_Task prompt_
Restate the records underneath, keeping each one exactly the same.

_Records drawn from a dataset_
╭──
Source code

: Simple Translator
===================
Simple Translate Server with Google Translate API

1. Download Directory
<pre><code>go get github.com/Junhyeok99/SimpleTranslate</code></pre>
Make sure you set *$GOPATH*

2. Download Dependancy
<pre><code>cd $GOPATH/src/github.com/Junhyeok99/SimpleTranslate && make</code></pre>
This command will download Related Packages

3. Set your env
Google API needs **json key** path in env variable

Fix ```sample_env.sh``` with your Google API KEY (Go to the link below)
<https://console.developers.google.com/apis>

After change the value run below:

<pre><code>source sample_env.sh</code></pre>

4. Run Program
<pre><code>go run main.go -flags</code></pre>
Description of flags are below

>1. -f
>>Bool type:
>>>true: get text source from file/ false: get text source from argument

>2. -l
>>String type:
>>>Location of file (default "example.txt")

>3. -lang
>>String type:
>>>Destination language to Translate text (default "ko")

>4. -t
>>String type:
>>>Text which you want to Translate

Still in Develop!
╰──
_Output_
Source code

: Simple Translator
===================
Simple Translate Server with Google Translate API

1. Download Directory
<pre><code>go get github.com/Junhyeok99/SimpleTranslate</code></pre>
Make sure you set *$GOPATH*

2. Download Dependancy
<pre><code>cd $GOPATH/src/github.com/Junhyeok99/SimpleTranslate && make</code></pre>
This command will download Related Packages

3. Set your env
Google API needs **json key** path in env variable

Fix ```sample_env.sh``` with your Google API KEY (Go to the link below)
<https://console.developers.google.com/apis>

After change the value run below:

<pre><code>source sample_env.sh</code></pre>

4. Run Program
<pre><code>go run main.go -flags</code></pre>
Description of flags are below

>1. -f
>>Bool type:
>>>true: get text source from file/ false: get text source from argument

>2. -l
>>String type:
>>>Location of file (default "example.txt")

>3. -lang
>>String type:
>>>Destination language to Translate text (default "ko")

>4. -t
>>String type:
>>>Text which you want to Translate

Still in Develop!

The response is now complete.